Em resumo, voltando na semana seguinte encontrei um ser humano muito mais dignificado e com mais predisposição para o enfrentamento de sua grave doença. (A propósito, ela já voltou para casa, ainda doente, porém melhorada para o que há de vir.)

 

 

Beleza e cadeira de rodas

 

A cadeira de rodas, em sua opinião, é um empecilho para a beleza?

Não, a cadeira de rodas não é um empecilho, senão estaríamos aqui invertendo valores.

A cadeira não é mais importante do que o indivíduo que dela se serve. Quem está ali assentado é uma pessoa, bela, culta, cuidada, cheia de autoestima, ou não.

Não será a cadeira que irá determinar isto.

 

 

Quem é Alcione Albuquerque

 

Nascida nos anos 50, em BH, Alcione é psicóloga especialista clínica há mais de 30 anos. Presta, também, atendimentos online.

Para ela, o ser humano é uma história fascinante, a ser desvendada e aprimorada para que ele possa tornar-se finalmente pessoa. 

É também professora de Ética Profissional, mãe de muitos filhos e avó de muito mais netos.

Viveu com uma pessoa em cadeira de rodas, sua mãe, já falecida.
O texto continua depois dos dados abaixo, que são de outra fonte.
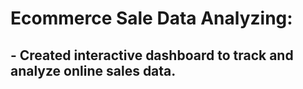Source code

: # Ecommerce Sale Data Analyzing:
**- Created interactive dashboard to track and analyze online sales data.**
- 

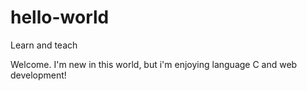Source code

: # hello-world
Learn and teach 

Welcome. I'm new in this world, but i'm enjoying language C and web development!
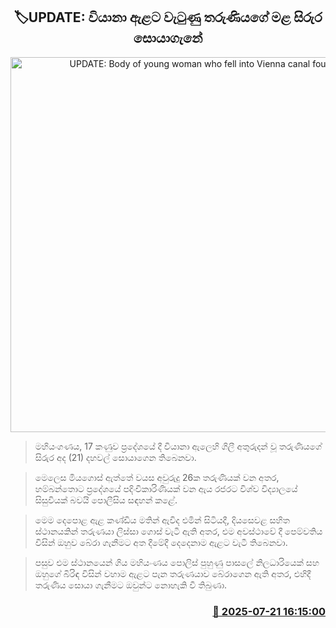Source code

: <p align='center'><b><h2 align='center' title='UPDATE: Body of young woman who fell into Vienna canal found'>🏷UPDATE: වියානා ඇළට වැටුණු තරුණියගේ මළ සිරුර සොයාග‍ැනේ</h2></b></p>
<p align='center'><img src='https://helakuru.sgp1.cdn.digitaloceanspaces.com/esana/images/lib/sea-nn-archived.jpg' width='600' alt='UPDATE: Body of young woman who fell into Vienna canal found'></p>

> මහියංගණය, 17 කණුව ප්‍රදේශයේ දී වියානා ඇලෙහි ගිලී අතුරුදන් වූ තරුණියගේ සිරුර අද (21) දහවල් සොයාගෙන තිබෙනවා.

> මෙලෙස මියගොස් ඇත්තේ වයස අවුරුදු 26ක තරුණියක් වන අතර, හම්බන්තොට ප්‍රදේශයේ පදිංචිකාරිණියක් වන ඇය රජරට විශ්ව විද්‍යාලයේ සිසුවියක් බවයි පොලීසිය සඳහන් කළේ.

> මෙම දෙපොළ ඇළ කණ්ඩිය මතින් ඇවිද එමින් සිටියදී, දියසෙවළ සහිත ස්ථානයකින් තරුණයා ලිස්සා ගොස් වැටී ඇති අතර, එම අවස්ථාවේ දී පෙම්වතිය විසින් ඔහුව බේරා ගැනීමට අත දීමේදී දෙදෙනාම ඇළට වැටී තිබෙනවා.

> පසුව එම ස්ථානයෙන් ගිය මහියංණය පොලිස් පුහුණු පාසලේ නිලධාරියෙක් සහ ඔහුගේ බිරිඳ විසින් වහාම ඇළට පැන තරුණයාව බේරාගෙන ඇති අතර, එහිදී තරුණිය සොයා ගැනීමට ඔවුන්ට නොහැකි වී තිබුණා.



<h3 align='right'><a href='https://www.helakuru.lk/esana/p/112041/'>📅 2025-07-21 16:15:00</a></h3>
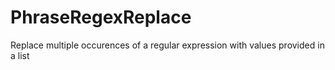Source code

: # PhraseRegexReplace
Replace multiple occurences of a regular expression with values provided in a list 
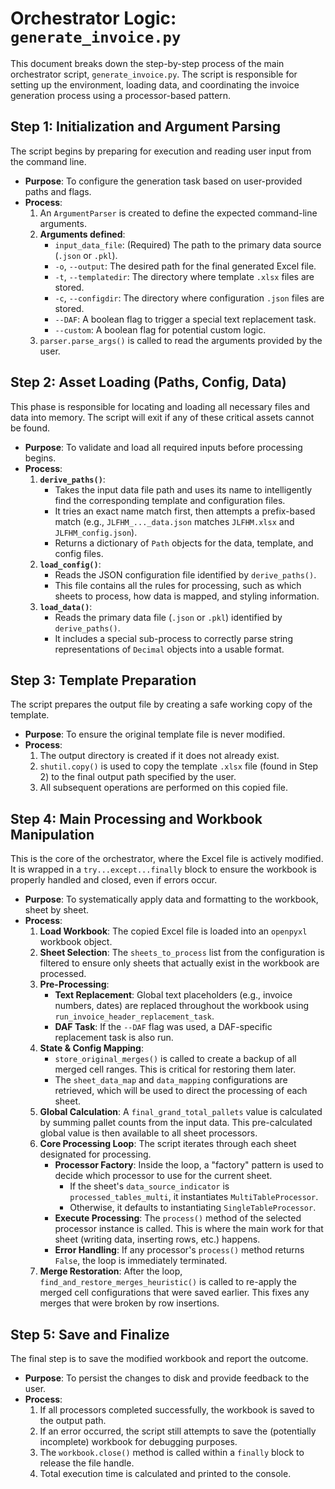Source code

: # Orchestrator Logic: `generate_invoice.py`

This document breaks down the step-by-step process of the main orchestrator script, `generate_invoice.py`. The script is responsible for setting up the environment, loading data, and coordinating the invoice generation process using a processor-based pattern.

## Step 1: Initialization and Argument Parsing

The script begins by preparing for execution and reading user input from the command line.

- **Purpose**: To configure the generation task based on user-provided paths and flags.
- **Process**:
    1.  An `ArgumentParser` is created to define the expected command-line arguments.
    2.  **Arguments defined**:
        - `input_data_file`: (Required) The path to the primary data source (`.json` or `.pkl`).
        - `-o`, `--output`: The desired path for the final generated Excel file.
        - `-t`, `--templatedir`: The directory where template `.xlsx` files are stored.
        - `-c`, `--configdir`: The directory where configuration `.json` files are stored.
        - `--DAF`: A boolean flag to trigger a special text replacement task.
        - `--custom`: A boolean flag for potential custom logic.
    3.  `parser.parse_args()` is called to read the arguments provided by the user.

## Step 2: Asset Loading (Paths, Config, Data)

This phase is responsible for locating and loading all necessary files and data into memory. The script will exit if any of these critical assets cannot be found.

- **Purpose**: To validate and load all required inputs before processing begins.
- **Process**:
    1.  **`derive_paths()`**:
        - Takes the input data file path and uses its name to intelligently find the corresponding template and configuration files.
        - It tries an exact name match first, then attempts a prefix-based match (e.g., `JLFHM_..._data.json` matches `JLFHM.xlsx` and `JLFHM_config.json`).
        - Returns a dictionary of `Path` objects for the data, template, and config files.
    2.  **`load_config()`**:
        - Reads the JSON configuration file identified by `derive_paths()`.
        - This file contains all the rules for processing, such as which sheets to process, how data is mapped, and styling information.
    3.  **`load_data()`**:
        - Reads the primary data file (`.json` or `.pkl`) identified by `derive_paths()`.
        - It includes a special sub-process to correctly parse string representations of `Decimal` objects into a usable format.

## Step 3: Template Preparation

The script prepares the output file by creating a safe working copy of the template.

- **Purpose**: To ensure the original template file is never modified.
- **Process**:
    1.  The output directory is created if it does not already exist.
    2.  `shutil.copy()` is used to copy the template `.xlsx` file (found in Step 2) to the final output path specified by the user.
    3.  All subsequent operations are performed on this copied file.

## Step 4: Main Processing and Workbook Manipulation

This is the core of the orchestrator, where the Excel file is actively modified. It is wrapped in a `try...except...finally` block to ensure the workbook is properly handled and closed, even if errors occur.

- **Purpose**: To systematically apply data and formatting to the workbook, sheet by sheet.
- **Process**:
    1.  **Load Workbook**: The copied Excel file is loaded into an `openpyxl` workbook object.
    2.  **Sheet Selection**: The `sheets_to_process` list from the configuration is filtered to ensure only sheets that actually exist in the workbook are processed.
    3.  **Pre-Processing**:
        - **Text Replacement**: Global text placeholders (e.g., invoice numbers, dates) are replaced throughout the workbook using `run_invoice_header_replacement_task`.
        - **DAF Task**: If the `--DAF` flag was used, a DAF-specific replacement task is also run.
    4.  **State & Config Mapping**:
        - `store_original_merges()` is called to create a backup of all merged cell ranges. This is critical for restoring them later.
        - The `sheet_data_map` and `data_mapping` configurations are retrieved, which will be used to direct the processing of each sheet.
    5.  **Global Calculation**: A `final_grand_total_pallets` value is calculated by summing pallet counts from the input data. This pre-calculated global value is then available to all sheet processors.
    6.  **Core Processing Loop**: The script iterates through each sheet designated for processing.
        - **Processor Factory**: Inside the loop, a "factory" pattern is used to decide which processor to use for the current sheet.
            - If the sheet's `data_source_indicator` is `processed_tables_multi`, it instantiates `MultiTableProcessor`.
            - Otherwise, it defaults to instantiating `SingleTableProcessor`.
        - **Execute Processing**: The `process()` method of the selected processor instance is called. This is where the main work for that sheet (writing data, inserting rows, etc.) happens.
        - **Error Handling**: If any processor's `process()` method returns `False`, the loop is immediately terminated.
    7.  **Merge Restoration**: After the loop, `find_and_restore_merges_heuristic()` is called to re-apply the merged cell configurations that were saved earlier. This fixes any merges that were broken by row insertions.

## Step 5: Save and Finalize

The final step is to save the modified workbook and report the outcome.

- **Purpose**: To persist the changes to disk and provide feedback to the user.
- **Process**:
    1.  If all processors completed successfully, the workbook is saved to the output path.
    2.  If an error occurred, the script still attempts to save the (potentially incomplete) workbook for debugging purposes.
    3.  The `workbook.close()` method is called within a `finally` block to release the file handle.
    4.  Total execution time is calculated and printed to the console.
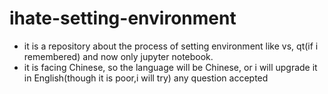 # ihate-setting-environment
- it is a repository about the process of setting environment like vs, qt(if i remembered) and now only jupyter notebook. 
- it is facing Chinese, so the language will be Chinese, 
or i will upgrade it in English(though it is poor,i will try)
any question accepted
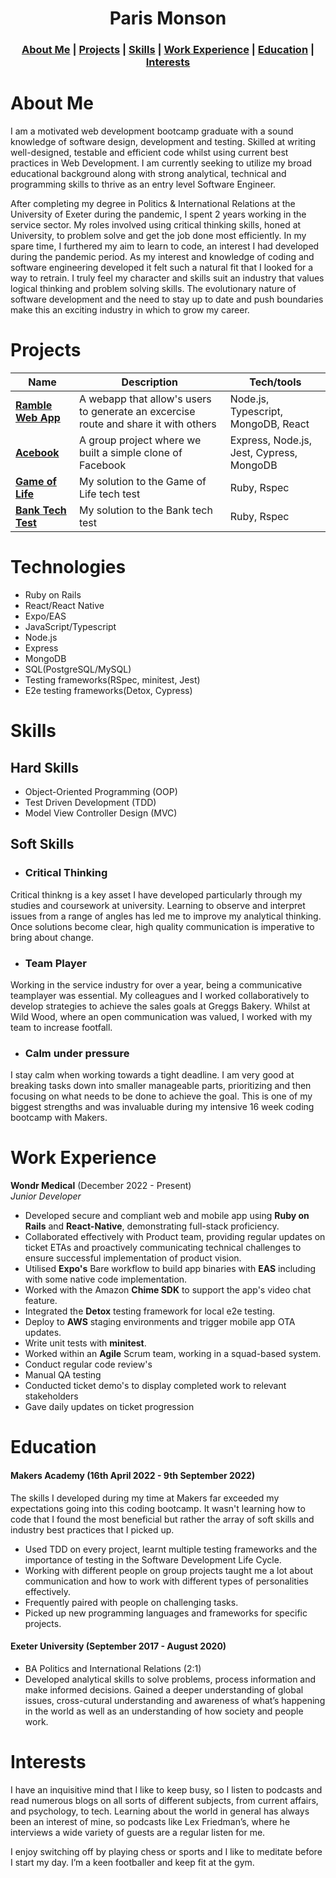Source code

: <h1 align="center">Paris Monson</h1>

<h3 align="center"><a href="#aboutme">About Me</a> | <a href="#projects">Projects</a> | <a href="#skills">Skills</a> | <a href="#work">Work Experience</a> | <a href="#education">Education</a> | <a href="#interests">Interests</a></h3>


<h1 id="aboutme">About Me</h1>

I am a motivated web development bootcamp graduate with a sound knowledge of software design, development and testing. Skilled at writing well-designed, testable and efficient code whilst using current best practices in Web Development. I am currently seeking to utilize my broad educational background along with strong analytical, technical and programming skills to thrive as an entry level Software Engineer.

After completing my degree in Politics & International Relations at the University of Exeter during the pandemic, I spent 2 years working in the service sector. My roles involved using critical thinking skills, honed at University, to problem solve and get the job done most efficiently. In my spare time, I furthered my aim to learn to code, an interest I had developed during the pandemic period. As my interest and knowledge of coding and software engineering developed it felt such a natural fit that I looked for a way to retrain. I truly feel my character and skills suit an industry that values logical thinking and problem solving skills. The evolutionary nature of software development and the need to stay up to date and push boundaries make this an exciting industry in which to grow my career. 


<h1 id="projects">Projects</h1>

| Name                         | Description       | Tech/tools        |
| ---------------------------- | ----------------- | ----------------- |
| **[Ramble Web App](https://github.com/ParisMonson/Ramble-App)**            | A webapp that allow's users to generate an excercise route and share it with others | Node.js, Typescript, MongoDB, React |
| **[Acebook](https://github.com/ParisMonson/acebook-the-pyjamas)** | A group project where we built a simple clone of Facebook | Express, Node.js, Jest, Cypress, MongoDB    |
| **[Game of Life](https://github.com/ParisMonson/game_of_life)** | My solution to the Game of Life tech test | Ruby, Rspec             |
| **[Bank Tech Test](https://github.com/ParisMonson/bank-tech-test)** | My solution to the Bank tech test |    Ruby, Rspec          |

# Technologies
- Ruby on Rails
- React/React Native
- Expo/EAS
- JavaScript/Typescript
- Node.js
- Express
- MongoDB
- SQL(PostgreSQL/MySQL)
- Testing frameworks(RSpec, minitest, Jest)
- E2e testing frameworks(Detox, Cypress)

<h1 id="skills">Skills</h1>

## Hard Skills
- Object-Oriented Programming (OOP)
- Test Driven Development (TDD)
- Model View Controller Design (MVC)

## Soft Skills
- ### Critical Thinking 
Critical thinkng is a key asset I have developed particularly through my studies and coursework at university. Learning to observe and interpret issues from a range of angles has led me to improve my analytical thinking. Once solutions become clear, high quality communication is imperative to bring about change. 
- ### Team Player
Working in the service industry for over a year, being a communicative teamplayer was essential. My colleagues and I worked collaboratively to develop strategies to achieve the sales goals at Greggs Bakery. Whilst at Wild Wood, where an open communication was valued, I worked with my team to increase footfall. 
- ### Calm under pressure 
I stay calm when working towards a tight deadline. I am very good at breaking tasks down into smaller manageable parts, prioritizing and then focusing on what needs to be done to achieve the goal. This is one of my biggest strengths and was invaluable during my intensive 16 week coding bootcamp with Makers.

<h1 id="work">Work Experience</h1>

**Wondr Medical** (December 2022 - Present)  
_Junior Developer_

- Developed secure and compliant web and mobile app using **Ruby on Rails** and **React-Native**, demonstrating full-stack proficiency.
- Collaborated effectively with Product team, providing regular updates on ticket ETAs and proactively communicating technical challenges to ensure successful implementation of product vision.
- Utilised **Expo's** Bare workflow to build app binaries with **EAS** including with some native code implementation.
- Worked with the Amazon **Chime SDK** to support the app's video chat feature.
- Integrated the **Detox** testing framework for local e2e testing.
- Deploy to **AWS** staging environments and trigger mobile app OTA updates.
- Write unit tests with **minitest**.
- Worked within an **Agile** Scrum team, working in a squad-based system.
- Conduct regular code review's
- Manual QA testing
- Conducted ticket demo's to display completed work to relevant stakeholders
- Gave daily updates on ticket progression

<h1 id="education">Education</h1>

#### Makers Academy (16th April 2022 - 9th September 2022)

The skills I developed during my time at Makers far exceeded my expectations going into this coding bootcamp. It wasn't learning how to code that I found the most beneficial but rather the array of soft skills and industry best practices that I picked up.

- Used TDD on every project, learnt multiple testing frameworks and the importance of testing in the Software Development Life Cycle.
- Working with different people on group projects taught me a lot about communication and how to work with different types of personalities effectively.
- Frequently paired with people on challenging tasks.
- Picked up new programming languages and frameworks for specific projects.

#### Exeter University (September 2017 - August 2020)

- BA Politics and International Relations (2:1)
- Developed analytical skills to solve problems, process information and make informed decisions. 
Gained a deeper understanding of global issues, cross-cutural understanding and awareness of what’s happening in the world as well as an understanding of how society and people work.


<h1 id="interests">Interests</h1>

I have an inquisitive mind that I like to keep busy, so I listen to podcasts and read numerous blogs on all sorts of different subjects, from current affairs, and psychology, to tech.  Learning about the world in general has always been an interest of mine, so podcasts like Lex Friedman’s, where he interviews a wide variety of guests are a regular listen for me.

I enjoy switching off by playing chess or sports and I like to meditate before I start my day.  I’m a keen footballer and keep fit at the gym.
 
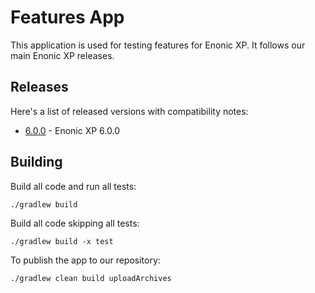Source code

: # Features App

This application is used for testing features for Enonic XP. It follows
our main Enonic XP releases.

## Releases

Here's a list of released versions with compatibility notes:

* [6.0.0](http://repo.enonic.com/public/com/enonic/app/features/6.0.0/features-6.0.0.jar) - Enonic XP 6.0.0

## Building

Build all code and run all tests:

    ./gradlew build

Build all code skipping all tests:

    ./gradlew build -x test

To publish the app to our repository:

    ./gradlew clean build uploadArchives
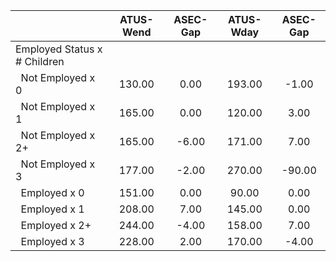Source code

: 
|                      |    ATUS-Wend |     ASEC-Gap |    ATUS-Wday |     ASEC-Gap |
| -------------------- | :----------: | :----------: | :----------: | :----------: |
| Employed Status x # Children |              |              |              |              |
| &nbsp;&nbsp;Not Employed x 0 |       130.00 |         0.00 |       193.00 |        -1.00 |
| &nbsp;&nbsp;Not Employed x 1 |       165.00 |         0.00 |       120.00 |         3.00 |
| &nbsp;&nbsp;Not Employed x 2+ |       165.00 |        -6.00 |       171.00 |         7.00 |
| &nbsp;&nbsp;Not Employed x 3 |       177.00 |        -2.00 |       270.00 |       -90.00 |
| &nbsp;&nbsp;Employed x 0 |       151.00 |         0.00 |        90.00 |         0.00 |
| &nbsp;&nbsp;Employed x 1 |       208.00 |         7.00 |       145.00 |         0.00 |
| &nbsp;&nbsp;Employed x 2+ |       244.00 |        -4.00 |       158.00 |         7.00 |
| &nbsp;&nbsp;Employed x 3 |       228.00 |         2.00 |       170.00 |        -4.00 |

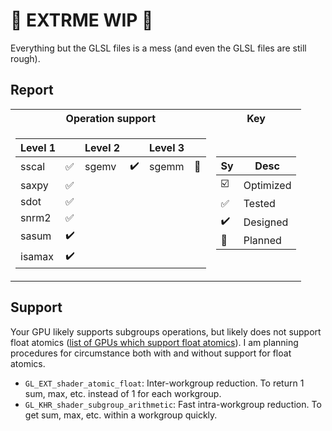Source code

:# 🚧 EXTRME WIP 🚧

Everything but the GLSL files is a mess (and even the GLSL files are still rough).

## Report

<table>
<tr><th>Operation support</th><th>Key</th></tr>
<tr><td>

Level 1 |  | Level 2 |  | Level 3 |  |
--- | --- | --- | --- | --- | --- |
sscal | ✅ | sgemv | ✔️ | sgemm | 📅 |
saxpy | ✅ |  |   |   |   | 
sdot | ✅ |  |   |   |   | 
snrm2 | ✅ |  |   |   |   | 
sasum | ✔️ |  |   |   |   |
isamax | ✔️ |  |   |   |   | 

</td><td>

Sy | Desc
--- | ---
☑️ | Optimized
✅ | Tested
✔️ | Designed
📅 | Planned

</td></tr> </table>

## Support

Your GPU likely supports subgroups operations, but likely does not support float atomics ([list of GPUs which support float atomics](https://vulkan.gpuinfo.org/listdevicescoverage.php?extension=VK_EXT_shader_atomic_float)). I am planning procedures for circumstance both with and without support for float atomics.

- `GL_EXT_shader_atomic_float`: Inter-workgroup reduction. To return 1 sum, max, etc. instead of 1 for each workgroup.
- `GL_KHR_shader_subgroup_arithmetic`: Fast intra-workgroup reduction. To get sum, max, etc. within a workgroup quickly.
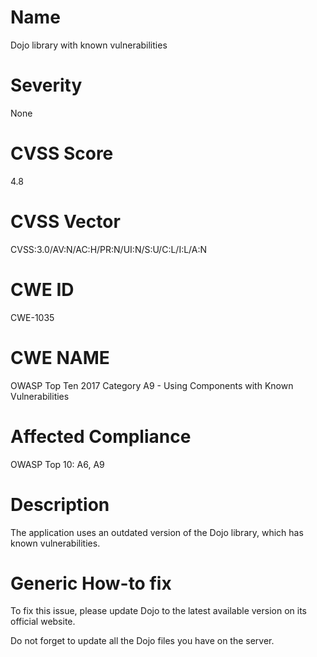 
# Name

Dojo library with known vulnerabilities

# Severity

None

# CVSS Score

4.8

# CVSS Vector

CVSS:3.0/AV:N/AC:H/PR:N/UI:N/S:U/C:L/I:L/A:N

# CWE ID

CWE-1035

# CWE NAME 

OWASP Top Ten 2017 Category A9 - Using Components with Known Vulnerabilities

# Affected Compliance

OWASP Top 10: A6, A9

# Description

The application uses an outdated version of the Dojo library, which has known vulnerabilities.

# Generic How-to fix

To fix this issue, please update Dojo to the latest available version on its official website.

Do not forget to update all the Dojo files you have on the server.
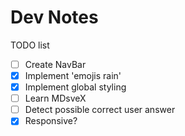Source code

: # Dev Notes

TODO list

- [ ] Create NavBar
- [X] Implement 'emojis rain'
- [X] Implement global styling
- [ ] Learn MDsveX
- [ ] Detect possible correct user answer
- [X] Responsive?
Como era filha única, teve muito a aprender nessa convivência. Para ter acesso ao seu Instagram, clique aqui.

 

Para saber mais:

 

O corpo fora dos padrões e a beleza que o amor revela | Fatine Oliveira

Bate-papo entre a estilista Chiara Gadaleta e Laura Martins sobre moda inclusiva e corpos fora do padrão

 

About Laura Martins

Laura Martins criou o blog Cadeira Voadora em 2011 para compartilhar suas experiências de viagem em cadeira de rodas. Para ela, viajar desenvolve inúmeras habilidades, nos faz menos intolerantes por conviver com as diferenças e ajuda a construir inclusão, porque as cidades vão ficando mais preparadas à medida que as pessoas vão se fazendo visíveis. Entre em contato pelo e-mail contato@lauramartins.net.

6 Comments

  1. Laurinha, juro que já tentei deixar comentários (isso faz algum tempo, no tempo do blog), mas nunca acertava. Adorei esta entrevista! Que pessoa bacana é a Alcione… e vc, ótimas perguntas. Parabéns! bj

    • Oi, Selma, obrigada pela visita!

      Parece que está mais fácil deixar comentários agora, com esta nova plataforma. Que bom!

      Eu também adorei a entrevista da Alcione. Ela vai gostar de saber que vc também gostou.

      Beijo grande!

  2. Adorei o blog! Um plantio, um caminho benfazejo que nos concita a ver o belo que existe em nós. Você é uma pregoeira do bem, o próprio exemplo de beleza em que nos devemos espelhar.
    Beijos da Genaura Tormin

  3. Estou adorando tudo, tem como colocar umas carinhas de emotions pra gente expressar melhor?